Copy each line of the entries that contains the word "main".

----

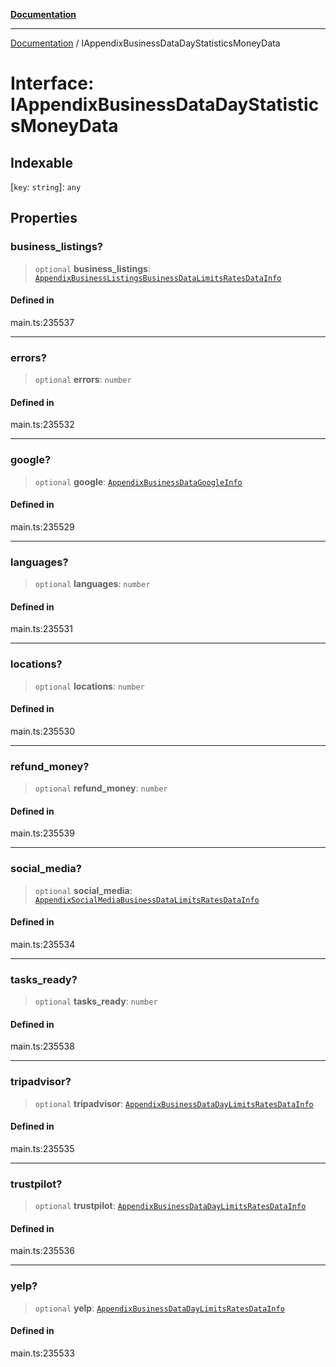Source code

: [**Documentation**](../README.md)

***

[Documentation](../README.md) / IAppendixBusinessDataDayStatisticsMoneyData

# Interface: IAppendixBusinessDataDayStatisticsMoneyData

## Indexable

 \[`key`: `string`\]: `any`

## Properties

### business\_listings?

> `optional` **business\_listings**: [`AppendixBusinessListingsBusinessDataLimitsRatesDataInfo`](../classes/AppendixBusinessListingsBusinessDataLimitsRatesDataInfo.md)

#### Defined in

main.ts:235537

***

### errors?

> `optional` **errors**: `number`

#### Defined in

main.ts:235532

***

### google?

> `optional` **google**: [`AppendixBusinessDataGoogleInfo`](../classes/AppendixBusinessDataGoogleInfo.md)

#### Defined in

main.ts:235529

***

### languages?

> `optional` **languages**: `number`

#### Defined in

main.ts:235531

***

### locations?

> `optional` **locations**: `number`

#### Defined in

main.ts:235530

***

### refund\_money?

> `optional` **refund\_money**: `number`

#### Defined in

main.ts:235539

***

### social\_media?

> `optional` **social\_media**: [`AppendixSocialMediaBusinessDataLimitsRatesDataInfo`](../classes/AppendixSocialMediaBusinessDataLimitsRatesDataInfo.md)

#### Defined in

main.ts:235534

***

### tasks\_ready?

> `optional` **tasks\_ready**: `number`

#### Defined in

main.ts:235538

***

### tripadvisor?

> `optional` **tripadvisor**: [`AppendixBusinessDataDayLimitsRatesDataInfo`](../classes/AppendixBusinessDataDayLimitsRatesDataInfo.md)

#### Defined in

main.ts:235535

***

### trustpilot?

> `optional` **trustpilot**: [`AppendixBusinessDataDayLimitsRatesDataInfo`](../classes/AppendixBusinessDataDayLimitsRatesDataInfo.md)

#### Defined in

main.ts:235536

***

### yelp?

> `optional` **yelp**: [`AppendixBusinessDataDayLimitsRatesDataInfo`](../classes/AppendixBusinessDataDayLimitsRatesDataInfo.md)

#### Defined in

main.ts:235533
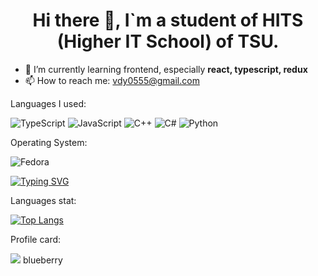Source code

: <h1 align="center">Hi there 👋,  I`m a student of HITS (Higher IT School) of TSU.</h1>

- 🌱 I’m currently learning frontend, especially **react, typescript, redux**
- 📫 How to reach me: vdy0555@gmail.com

Languages I used:

![TypeScript](https://img.shields.io/badge/typescript-%23007ACC.svg?style=for-the-badge&logo=typescript&logoColor=white)
![JavaScript](https://img.shields.io/badge/javascript-%23323330.svg?style=for-the-badge&logo=javascript&logoColor=%23F7DF1E)
![C++](https://img.shields.io/badge/c++-%2300599C.svg?style=for-the-badge&logo=c%2B%2B&logoColor=white)
![C#](https://img.shields.io/badge/c%23-%23239120.svg?style=for-the-badge&logo=c-sharp&logoColor=white)
![Python](https://img.shields.io/badge/python-3670A0?style=for-the-badge&logo=python&logoColor=ffdd54)

Operating System:

![Fedora](https://img.shields.io/badge/Fedora-294172?style=for-the-badge&logo=fedora&logoColor=white)

[![Typing SVG](https://readme-typing-svg.herokuapp.com?font=Fira+Code&size=24&duration=2500&pause=1200&color=336699&width=435&lines=Linux+will+take+over+the+world)](https://git.io/typing-svg)


Languages stat:

[![Top Langs](https://github-readme-stats.vercel.app/api/top-langs/?username=vitrivdolkom&layout=compact&size_weight=0.5&count_weight=0.5&exclude_repo=currencyCompare,travelTemp,defaultFolderMint,remember,github-readme-stats,hitsStudy)](https://github.com/vitrivdolkom/github-readme-stats)

Profile card: 

![](https://github-profile-summary-cards.vercel.app/api/cards/profile-details?username=vitrivdolkom&theme=discord_old_blurple)
blueberry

----

_Output of the exercise_.
main.ts:235537
main.ts:235532
main.ts:235529
main.ts:235531
main.ts:235530
main.ts:235539
main.ts:235534
main.ts:235538
main.ts:235535
main.ts:235536
main.ts:235533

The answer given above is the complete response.